This will queue 20 jobs with node counts from 1 to 20.
Notice the necessary changes in bsub parameters:

  • We got rid of the interactive execution: Running many jobs will take a long time which we don't want to watch the terminal for. We will be notified about the results by E-Mail now.
  • We changed the queue from short to long: Even though each job is short, we enqueue a large amount of them. We should not block the short queue for a long time, there are other users at Mogon as well.
Lesson 4
If you do not spot a pattern between the appearance of bugs and the node count, try large amounts of different node counts using the shell.

Now lets look at the results we received by mail:

 1 node  : Test OK.
 2 nodes : Test OK.
 3 nodes : Test FAILED!
 4 nodes : Test OK.
 5 nodes : Test FAILED!
 6 nodes : Test FAILED!
 7 nodes : Test FAILED!
 8 nodes : Test OK.
 9 nodes : Test FAILED!
10 nodes : Test FAILED!
11 nodes : Test FAILED!
12 nodes : Test FAILED!
13 nodes : Test FAILED!
14 nodes : Test FAILED!
15 nodes : Test FAILED!
16 nodes : Test OK.
17 nodes : Test FAILED!
18 nodes : Test FAILED!
19 nodes : Test FAILED!
20 nodes : Test FAILED!

What do 1, 2, 4, 8 and 16 have in common? - They are the 2x series!
If you look at the #define items (1024*1024) you will notice that 1024 is 210.
So the program fails if N mod P != 0.
And in fact the program itself has a modulo operation in line 35: MPI_Scatter is only able to distribute an equal amount of elements to each node so the said line computes the division remainder of N/P. The remaining items are processed in lines 49 and following. If there are no remaining items, i.e. when N mod P == 0, those lines are not executed. So the bug must be in the loop inside of the if-condition at line 35.

We learn the following from this:

Lesson 5
Once you have run tests for a large different amount of node counts, and you notice that they succeed for some of them, try to spot a pattern between the node count and boundary conditions of your program. Boundary conditions are likely to induce problems.
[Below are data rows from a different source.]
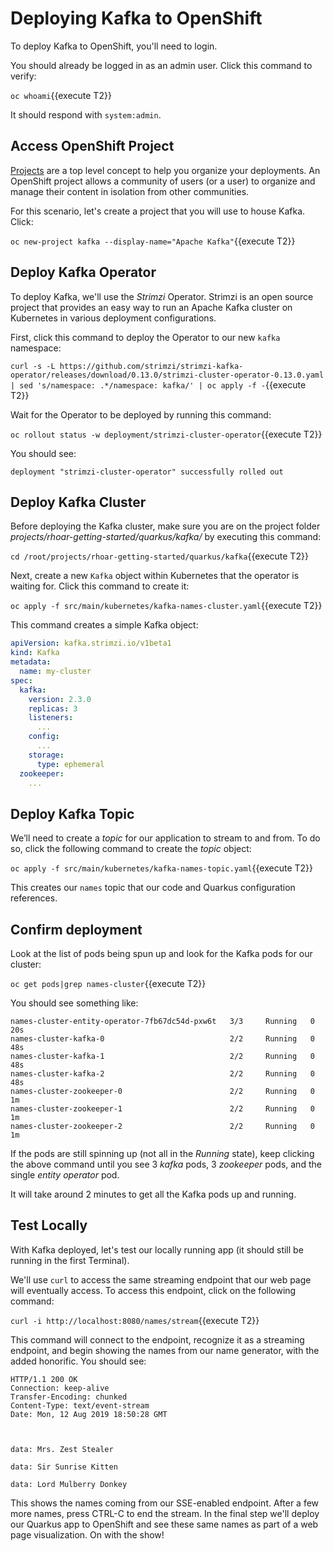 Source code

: # Deploying Kafka to OpenShift

To deploy Kafka to OpenShift, you'll need to login.

You should already be logged in as an admin user. Click this command to verify:

`oc whoami`{{execute T2}}

It should respond with `system:admin`.

## Access OpenShift Project

[Projects](https://docs.openshift.com/container-platform/3.6/architecture/core_concepts/projects_and_users.html#projects)
are a top level concept to help you organize your deployments. An
OpenShift project allows a community of users (or a user) to organize and manage
their content in isolation from other communities.

For this scenario, let's create a project that you will use to house Kafka. Click:

`oc new-project kafka --display-name="Apache Kafka"`{{execute T2}}

## Deploy Kafka Operator

To deploy Kafka, we'll use the _Strimzi_ Operator. Strimzi is an open source project that provides an easy way to run an Apache Kafka cluster on Kubernetes in various deployment configurations.

First, click this command to deploy the Operator to our new `kafka` namespace:

`curl -s -L https://github.com/strimzi/strimzi-kafka-operator/releases/download/0.13.0/strimzi-cluster-operator-0.13.0.yaml | sed 's/namespace: .*/namespace: kafka/' | oc apply -f -`{{execute T2}}

Wait for the Operator to be deployed by running this command:

`oc rollout status -w deployment/strimzi-cluster-operator`{{execute T2}}

You should see:

```console
deployment "strimzi-cluster-operator" successfully rolled out
```

## Deploy Kafka Cluster

Before deploying the Kafka cluster, make sure you are on the project folder _projects/rhoar-getting-started/quarkus/kafka/_ by executing this command:

`cd /root/projects/rhoar-getting-started/quarkus/kafka`{{execute T2}}

Next, create a new `Kafka` object within Kubernetes that the operator is waiting for. Click this command to create it:

`oc apply -f src/main/kubernetes/kafka-names-cluster.yaml`{{execute T2}}

This command creates a simple Kafka object:

```yaml
apiVersion: kafka.strimzi.io/v1beta1
kind: Kafka
metadata:
  name: my-cluster
spec:
  kafka:
    version: 2.3.0
    replicas: 3
    listeners:
      ...
    config:
      ...
    storage:
      type: ephemeral
  zookeeper:
    ...
```

## Deploy Kafka Topic

We’ll need to create a _topic_ for our application to stream to and from. To do so, click the following command to create the _topic_ object:

`oc apply -f src/main/kubernetes/kafka-names-topic.yaml`{{execute T2}}

This creates our `names` topic that our code and Quarkus configuration references.

## Confirm deployment

Look at the list of pods being spun up and look for the Kafka pods for our cluster:

`oc get pods|grep names-cluster`{{execute T2}}

You should see something like:

``` none
names-cluster-entity-operator-7fb67dc54d-pxw6t   3/3     Running   0          20s
names-cluster-kafka-0                            2/2     Running   0          48s
names-cluster-kafka-1                            2/2     Running   0          48s
names-cluster-kafka-2                            2/2     Running   0          48s
names-cluster-zookeeper-0                        2/2     Running   0          1m
names-cluster-zookeeper-1                        2/2     Running   0          1m
names-cluster-zookeeper-2                        2/2     Running   0          1m
```
If the pods are still spinning up (not all in the _Running_ state), keep clicking the above command until you see 3 _kafka_ pods, 3 _zookeeper_ pods, and the single _entity operator_ pod.

It will take around 2 minutes to get all the Kafka pods up and running.

## Test Locally

With Kafka deployed, let's test our locally running app (it should still be running in the first Terminal).

We'll use `curl` to access the same streaming endpoint that our web page will eventually access. To access this endpoint, click on the following command:

`curl -i http://localhost:8080/names/stream`{{execute T2}}

This command will connect to the endpoint, recognize it as a streaming endpoint, and begin showing the names from our name generator, with the added honorific. You should see:

```console
HTTP/1.1 200 OK
Connection: keep-alive
Transfer-Encoding: chunked
Content-Type: text/event-stream
Date: Mon, 12 Aug 2019 18:50:28 GMT



data: Mrs. Zest Stealer

data: Sir Sunrise Kitten

data: Lord Mulberry Donkey
```
This shows the names coming from our SSE-enabled endpoint. After a few more names, press CTRL-C to end the stream. In the final step we'll deploy our Quarkus app to OpenShift and see these same names as part of a web page visualization. On with the show!
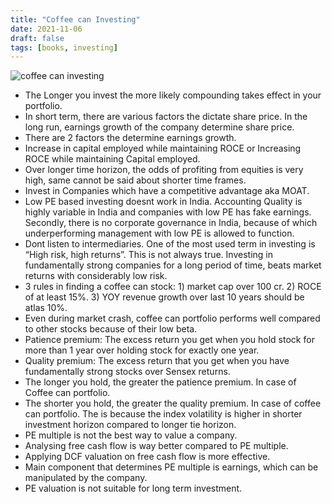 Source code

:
 ```yaml
---
title: "Coffee can Investing"
date: 2021-11-06
draft: false
tags: [books, investing]
---
```


![coffee can investing](/coffee-can-investing.jpeg)

* The Longer you invest the more likely compounding takes effect in your portfolio.
* In short term, there are various factors the dictate share price. In the long run, earnings growth of the company determine share price.
* There are 2 factors the determine earnings growth.
* Increase in capital employed while maintaining ROCE or Increasing ROCE while maintaining Capital employed.
* Over longer time horizon, the odds of profiting from equities is very high, same cannot be said about shorter time frames.
* Invest in Companies which have a competitive advantage aka MOAT.
* Low PE based investing doesnt work in India. Accounting Quality is highly variable in India and companies with low PE has fake earnings. Secondly, there is no corporate governance in India, because of which underperforming management with low PE is allowed to function.
* Dont listen to intermediaries. One of the most used term in investing is “High risk, high returns”. This is not always true. Investing in fundamentally strong companies for a long period of time, beats market returns with considerably low risk.
* 3 rules in finding a coffee can stock: 1) market cap over 100 cr. 2) ROCE of at least 15%. 3) YOY revenue growth over last 10 years should be atlas 10%.
* Even during market crash, coffee can portfolio performs well compared to other stocks because of their low beta.
* Patience premium: The excess return you get when you hold stock for more than 1 year over holding stock for exactly one year.
* Quality premium: The excess return that you get when you have fundamentally strong stocks over Sensex returns.
* The longer you hold, the greater the patience premium. In case of Coffee can portfolio.
* The shorter you hold, the greater the quality premium. In case of coffee can portfolio. The is because the index volatility is higher in shorter investment horizon compared to longer tie horizon.
* PE multiple is not the best way to value a company.
* Analysing free cash flow is way better compared to PE multiple.
* Applying DCF valuation on free cash flow is more effective.
* Main component that determines PE multiple is earnings, which can be manipulated by the company.
* PE valuation is not suitable for long term investment. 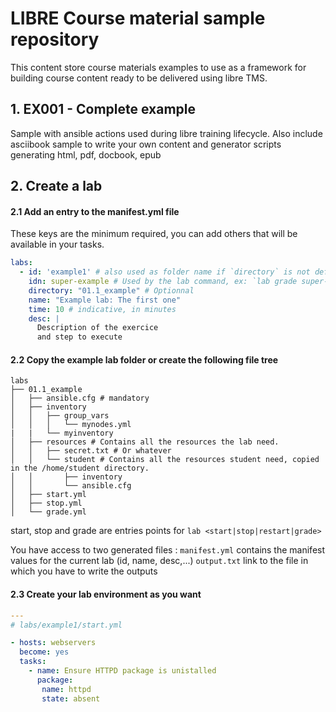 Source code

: # LIBRE Course material sample repository

This content store course materials examples to use as a framework for building course content
ready to be delivered using libre TMS.

## 1. EX001 - Complete example

Sample with ansible actions used during libre training lifecycle. Also include asciibook sample 
to write your own content and generator scripts generating html, pdf, docbook, epub

## 2. Create a lab

#### 2.1 Add an entry to the manifest.yml file

These keys are the minimum required, you can add others that will be available in your tasks.

```yaml
labs:
  - id: 'example1' # also used as folder name if `directory` is not defined
    idn: super-example # Used by the lab command, ex: `lab grade super-example
    directory: "01.1_example" # Optionnal
    name: "Example lab: The first one"
    time: 10 # indicative, in minutes
    desc: |
      Description of the exercice
      and step to execute
```


#### 2.2 Copy the example lab folder or create the following file tree

```
labs
├── 01.1_example
│   ├── ansible.cfg # mandatory
│   ├── inventory
│   │   ├── group_vars
│   │   │   └── mynodes.yml
|   |   └── myinventory
│   ├── resources # Contains all the resources the lab need.
│   │   ├── secret.txt # Or whatever
│   │   └── student # Contains all the resources student need, copied in the /home/student directory.
│   │       ├── inventory
│   │       └── ansible.cfg
│   ├── start.yml
│   ├── stop.yml
│   └── grade.yml

```

start, stop and grade are entries points for `lab <start|stop|restart|grade>`

You have access to two generated files :
`manifest.yml` contains the manifest values for the current lab (id, name, desc,...)
`output.txt` link to the file in which you have to write the outputs


#### 2.3 Create your lab environment as you want

```yaml
---
# labs/example1/start.yml

- hosts: webservers
  become: yes
  tasks:
    - name: Ensure HTTPD package is unistalled
      package:
       name: httpd
       state: absent
``` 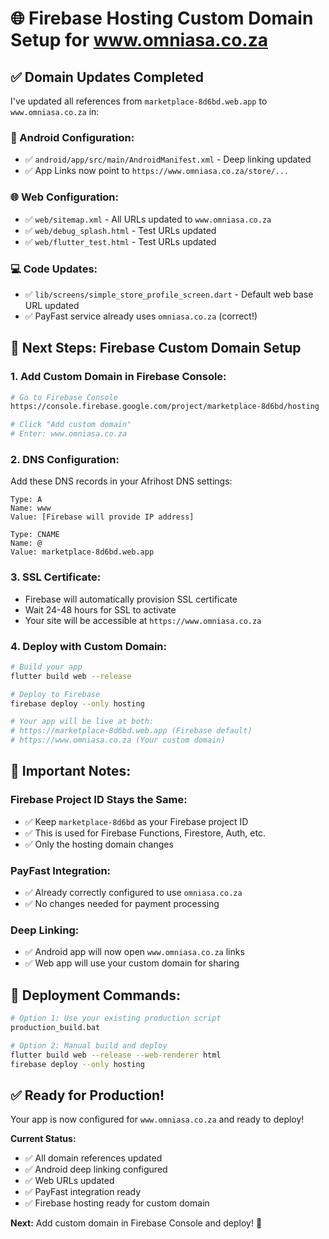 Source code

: # 🌐 Firebase Hosting Custom Domain Setup for www.omniasa.co.za

## ✅ **Domain Updates Completed**

I've updated all references from `marketplace-8d6bd.web.app` to `www.omniasa.co.za` in:

### **📱 Android Configuration:**
- ✅ `android/app/src/main/AndroidManifest.xml` - Deep linking updated
- ✅ App Links now point to `https://www.omniasa.co.za/store/...`

### **🌐 Web Configuration:**
- ✅ `web/sitemap.xml` - All URLs updated to `www.omniasa.co.za`
- ✅ `web/debug_splash.html` - Test URLs updated
- ✅ `web/flutter_test.html` - Test URLs updated

### **💻 Code Updates:**
- ✅ `lib/screens/simple_store_profile_screen.dart` - Default web base URL updated
- ✅ PayFast service already uses `omniasa.co.za` (correct!)

## 🚀 **Next Steps: Firebase Custom Domain Setup**

### **1. Add Custom Domain in Firebase Console:**
```bash
# Go to Firebase Console
https://console.firebase.google.com/project/marketplace-8d6bd/hosting

# Click "Add custom domain"
# Enter: www.omniasa.co.za
```

### **2. DNS Configuration:**
Add these DNS records in your Afrihost DNS settings:

```
Type: A
Name: www
Value: [Firebase will provide IP address]

Type: CNAME  
Name: @
Value: marketplace-8d6bd.web.app
```

### **3. SSL Certificate:**
- Firebase will automatically provision SSL certificate
- Wait 24-48 hours for SSL to activate
- Your site will be accessible at `https://www.omniasa.co.za`

### **4. Deploy with Custom Domain:**
```bash
# Build your app
flutter build web --release

# Deploy to Firebase
firebase deploy --only hosting

# Your app will be live at both:
# https://marketplace-8d6bd.web.app (Firebase default)
# https://www.omniasa.co.za (Your custom domain)
```

## 🔧 **Important Notes:**

### **Firebase Project ID Stays the Same:**
- ✅ Keep `marketplace-8d6bd` as your Firebase project ID
- ✅ This is used for Firebase Functions, Firestore, Auth, etc.
- ✅ Only the hosting domain changes

### **PayFast Integration:**
- ✅ Already correctly configured to use `omniasa.co.za`
- ✅ No changes needed for payment processing

### **Deep Linking:**
- ✅ Android app will now open `www.omniasa.co.za` links
- ✅ Web app will use your custom domain for sharing

## 🎯 **Deployment Commands:**

```bash
# Option 1: Use your existing production script
production_build.bat

# Option 2: Manual build and deploy
flutter build web --release --web-renderer html
firebase deploy --only hosting
```

## ✅ **Ready for Production!**

Your app is now configured for `www.omniasa.co.za` and ready to deploy!

**Current Status:**
- ✅ All domain references updated
- ✅ Android deep linking configured  
- ✅ Web URLs updated
- ✅ PayFast integration ready
- ✅ Firebase hosting ready for custom domain

**Next:** Add custom domain in Firebase Console and deploy! 🚀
Before we fulfill our promise to actually teach you something about using a debugger, we note that we have managed to reduce the line count where we suspect the problem to be to 2 without using a debugger. This gives you:

Lesson 6
A debugger is not a replacement for using your brain first to isolate the issue to a certain region in your program. However, please do not waste too much time trying find the issue without debugging tools just for sake of polishing your pride. Many issues are very easy to locate with a debugger even without thinking at all why they might be happening.

Debugger: GDB

One of the most well-known and powerful debuggers in the Unix world is GDB. It has been in development since 1986. You should definitely give it a chance.

Lesson 7
For allowing GDB to navigate in the binary version of your program, you should compile it with debugging information included by adding the “-ggdb” switch to the compiler:

mpicc debug-tutorial-1-bugged.c -std=c99 -ggdb -o debug-tutorial

How does one attach GDB to a process now?
There are two options which GDB offers in general, i.e. not specifically for MPI:

  • Letting GDB start the process so it can attach itself immediately.
  • Attaching to an existing process by its process ID (PID).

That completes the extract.